Jennifer Protheroe-Jones, Principal Curator - Industry, 11 May 2020

The Royal National Lifeboat Institution’s highest award for gallantry is its Gold Medal, only 150 of which have been awarded since 1824. Richard Evans (1905-2001), Coxswain of the Moelfre Lifeboat, Anglesey, remarkably was presented with two RNLI Gold Medals for heroic rescues at sea.

Richard Evans won his first Gold Medal on 27 October 1959 when in hurricane force winds the M.V. Hindlea, a small cargo ship, was dragging its anchor in Moelfre Bay and being driven onto the rocky coast. The captain of the Hindlea gave the order to abandon ship when only 200 yards from the rocky shore and coxswain Evans took the Moelfre reserve lifeboat Edmund and Mary Robinson, with an incomplete crew, close to the ship ten times, enabling the eight man crew to one by one jump onto the lifeboat. During the rescue the lifeboat was once washed onto the deck of the ship and back off, and the coxswain had to manoeuvre perilously close to the ship’s propellers which were churning at full speed, at times out of the water and above the lifeboat. At one point the lifeboat heeled over until its mast was under water before righting itself. Thirty five minutes after the last of the crew were saved, the Hindlea struck the rocks and was lost.  
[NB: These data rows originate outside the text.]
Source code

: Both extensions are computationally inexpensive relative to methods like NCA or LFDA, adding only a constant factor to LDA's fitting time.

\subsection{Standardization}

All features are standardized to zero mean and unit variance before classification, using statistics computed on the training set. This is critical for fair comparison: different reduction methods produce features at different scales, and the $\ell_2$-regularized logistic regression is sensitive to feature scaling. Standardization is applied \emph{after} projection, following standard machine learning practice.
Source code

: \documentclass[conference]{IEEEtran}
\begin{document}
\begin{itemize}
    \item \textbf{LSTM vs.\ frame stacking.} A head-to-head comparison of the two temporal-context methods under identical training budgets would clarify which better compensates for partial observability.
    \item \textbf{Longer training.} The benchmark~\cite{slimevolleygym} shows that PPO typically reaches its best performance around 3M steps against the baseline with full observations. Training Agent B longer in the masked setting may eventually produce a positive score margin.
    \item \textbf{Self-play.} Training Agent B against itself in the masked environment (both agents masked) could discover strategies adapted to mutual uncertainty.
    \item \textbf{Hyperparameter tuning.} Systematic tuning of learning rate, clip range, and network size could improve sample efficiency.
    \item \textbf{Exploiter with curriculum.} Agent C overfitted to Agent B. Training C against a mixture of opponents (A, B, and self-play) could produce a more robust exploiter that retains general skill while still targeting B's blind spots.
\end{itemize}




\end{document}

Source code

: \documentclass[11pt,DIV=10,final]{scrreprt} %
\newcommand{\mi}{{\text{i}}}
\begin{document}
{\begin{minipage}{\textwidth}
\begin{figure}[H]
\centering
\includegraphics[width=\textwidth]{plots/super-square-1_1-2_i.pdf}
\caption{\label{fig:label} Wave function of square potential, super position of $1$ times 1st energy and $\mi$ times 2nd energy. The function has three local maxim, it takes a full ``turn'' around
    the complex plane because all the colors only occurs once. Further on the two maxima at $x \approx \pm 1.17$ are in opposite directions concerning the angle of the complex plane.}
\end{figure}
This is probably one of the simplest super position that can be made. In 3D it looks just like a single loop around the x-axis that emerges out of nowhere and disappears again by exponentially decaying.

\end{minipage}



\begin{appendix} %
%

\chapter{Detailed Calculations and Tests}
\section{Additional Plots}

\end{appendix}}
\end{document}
R.N.L.B. Watkin Williams, the Moelfre lifeboat from 1957 to 1977, on which Richard Evans won his second R.N.L.I. Gold Medal in 1966. The lifeboat was donated to Amgueddfa Cymru – National Museum Wales in 1983 and displayed until 1998; it is currently in store but can be viewed by appointment.

On 2 December 1966 coxswain Evans won his second Gold Medal. The Moelfre lifeboat Watkin William had been at sea since early morning having been called out to two vessels in trouble. They were then told that the Greek cargo vessel M.V. Nafsiporos was being driven out of control by 100 mile an hour winds towards Point Lynas, five miles north of Moelfre, and the Holyhead and Moelfre lifeboats went to her assistance. The Holyhead lifeboat rescued five of the crew and sustained damage. The Moelfre lifeboat rescued ten more crew but the captain and three crew of the Nafsiporos remained on board. After landing the rescued crew members at Moelfre, coxswain Evans took the lifeboat back to the Nafsiporos and stood by all night until a tug from Liverpool arrived and managed to take the cargo vessel in tow. The lifeboat returned to Moefre after 24 hours at sea; coxswain Evans, then aged 61, had been at the wheel the entire time.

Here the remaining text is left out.